• [Task prompt] Using the records below, give again exactly the lines from the line that contains "creating users, add" through the line that contains "## Step 6: Configure Row Level Security (RLS)", both ends included, and only those.

═══

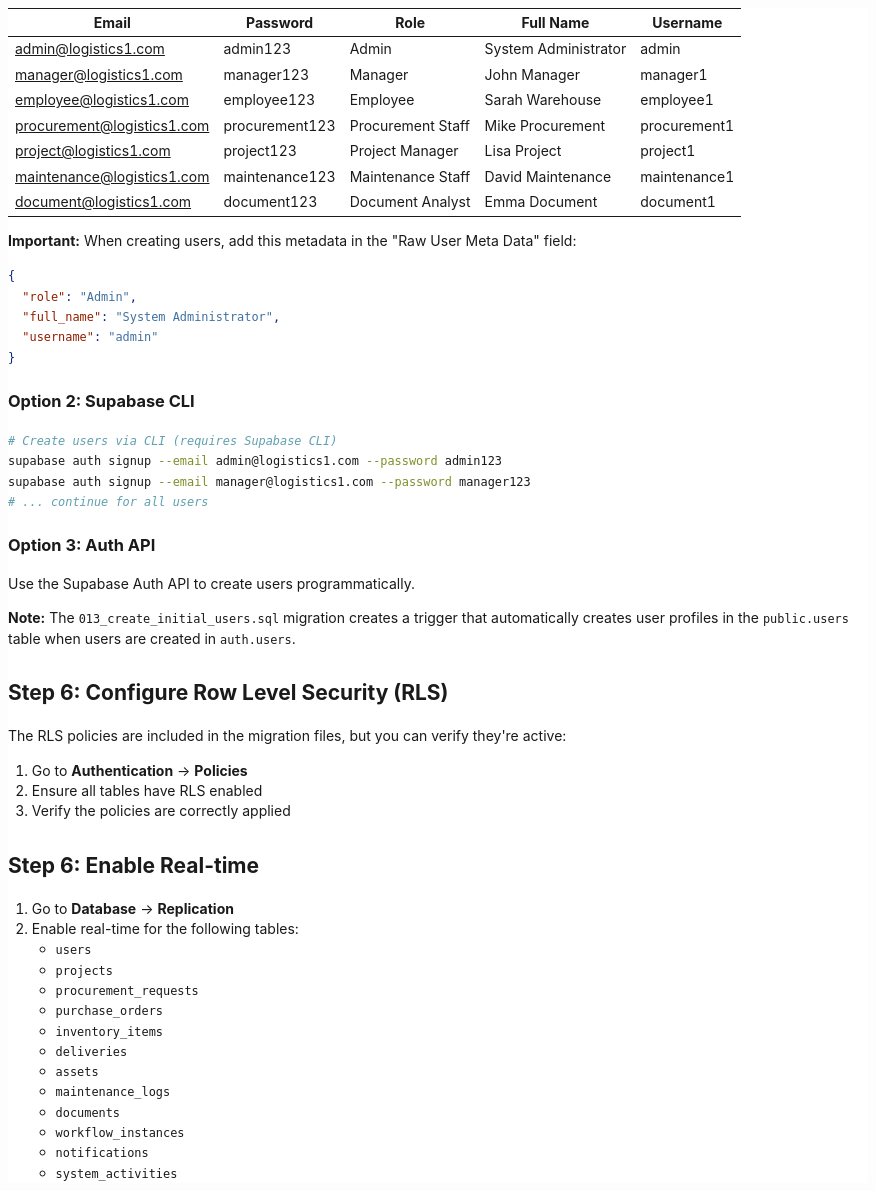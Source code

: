 | Email | Password | Role | Full Name | Username |
|-------|----------|------|-----------|----------|
| admin@logistics1.com | admin123 | Admin | System Administrator | admin |
| manager@logistics1.com | manager123 | Manager | John Manager | manager1 |
| employee@logistics1.com | employee123 | Employee | Sarah Warehouse | employee1 |
| procurement@logistics1.com | procurement123 | Procurement Staff | Mike Procurement | procurement1 |
| project@logistics1.com | project123 | Project Manager | Lisa Project | project1 |
| maintenance@logistics1.com | maintenance123 | Maintenance Staff | David Maintenance | maintenance1 |
| document@logistics1.com | document123 | Document Analyst | Emma Document | document1 |

**Important:** When creating users, add this metadata in the "Raw User Meta Data" field:
```json
{
  "role": "Admin",
  "full_name": "System Administrator", 
  "username": "admin"
}
```

### Option 2: Supabase CLI
```bash
# Create users via CLI (requires Supabase CLI)
supabase auth signup --email admin@logistics1.com --password admin123
supabase auth signup --email manager@logistics1.com --password manager123
# ... continue for all users
```

### Option 3: Auth API
Use the Supabase Auth API to create users programmatically.

**Note:** The `013_create_initial_users.sql` migration creates a trigger that automatically creates user profiles in the `public.users` table when users are created in `auth.users`.

## Step 6: Configure Row Level Security (RLS)

The RLS policies are included in the migration files, but you can verify they're active:

1. Go to **Authentication** → **Policies**
2. Ensure all tables have RLS enabled
3. Verify the policies are correctly applied

## Step 6: Enable Real-time

1. Go to **Database** → **Replication**
2. Enable real-time for the following tables:
   - `users`
   - `projects`
   - `procurement_requests`
   - `purchase_orders`
   - `inventory_items`
   - `deliveries`
   - `assets`
   - `maintenance_logs`
   - `documents`
   - `workflow_instances`
   - `notifications`
   - `system_activities`
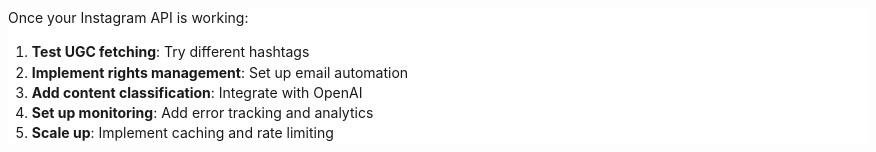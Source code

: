 Once your Instagram API is working:

1. **Test UGC fetching**: Try different hashtags
2. **Implement rights management**: Set up email automation
3. **Add content classification**: Integrate with OpenAI
4. **Set up monitoring**: Add error tracking and analytics
5. **Scale up**: Implement caching and rate limiting 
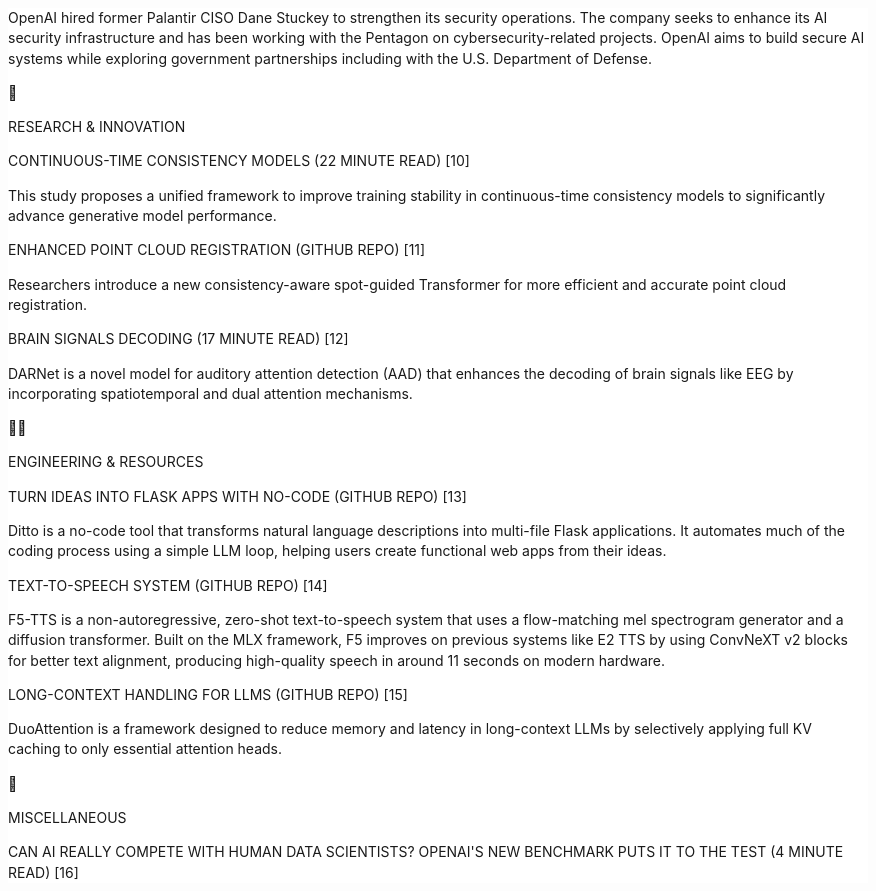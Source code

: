  OpenAI hired former Palantir CISO Dane Stuckey to strengthen its
security operations. The company seeks to enhance its AI security
infrastructure and has been working with the Pentagon on
cybersecurity-related projects. OpenAI aims to build secure AI systems
while exploring government partnerships including with the U.S.
Department of Defense. 

🧠 

RESEARCH & INNOVATION

 CONTINUOUS-TIME CONSISTENCY MODELS (22 MINUTE READ) [10] 

 This study proposes a unified framework to improve training stability
in continuous-time consistency models to significantly advance
generative model performance. 

 ENHANCED POINT CLOUD REGISTRATION (GITHUB REPO) [11] 

 Researchers introduce a new consistency-aware spot-guided Transformer
for more efficient and accurate point cloud registration. 

 BRAIN SIGNALS DECODING (17 MINUTE READ) [12] 

 DARNet is a novel model for auditory attention detection (AAD) that
enhances the decoding of brain signals like EEG by incorporating
spatiotemporal and dual attention mechanisms. 

🧑‍💻 

ENGINEERING & RESOURCES

 TURN IDEAS INTO FLASK APPS WITH NO-CODE (GITHUB REPO) [13] 

 Ditto is a no-code tool that transforms natural language descriptions
into multi-file Flask applications. It automates much of the coding
process using a simple LLM loop, helping users create functional web
apps from their ideas. 

 TEXT-TO-SPEECH SYSTEM (GITHUB REPO) [14] 

 F5-TTS is a non-autoregressive, zero-shot text-to-speech system that
uses a flow-matching mel spectrogram generator and a diffusion
transformer. Built on the MLX framework, F5 improves on previous
systems like E2 TTS by using ConvNeXT v2 blocks for better text
alignment, producing high-quality speech in around 11 seconds on
modern hardware. 

 LONG-CONTEXT HANDLING FOR LLMS (GITHUB REPO) [15] 

 DuoAttention is a framework designed to reduce memory and latency in
long-context LLMs by selectively applying full KV caching to only
essential attention heads. 

🎁 

MISCELLANEOUS

 CAN AI REALLY COMPETE WITH HUMAN DATA SCIENTISTS? OPENAI'S NEW
BENCHMARK PUTS IT TO THE TEST (4 MINUTE READ) [16]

═══

• [Solution to this exercise]
**Important:** When creating users, add this metadata in the "Raw User Meta Data" field:
```json
{
  "role": "Admin",
  "full_name": "System Administrator", 
  "username": "admin"
}
```

### Option 2: Supabase CLI
```bash
# Create users via CLI (requires Supabase CLI)
supabase auth signup --email admin@logistics1.com --password admin123
supabase auth signup --email manager@logistics1.com --password manager123
# ... continue for all users
```

### Option 3: Auth API
Use the Supabase Auth API to create users programmatically.

**Note:** The `013_create_initial_users.sql` migration creates a trigger that automatically creates user profiles in the `public.users` table when users are created in `auth.users`.

## Step 6: Configure Row Level Security (RLS)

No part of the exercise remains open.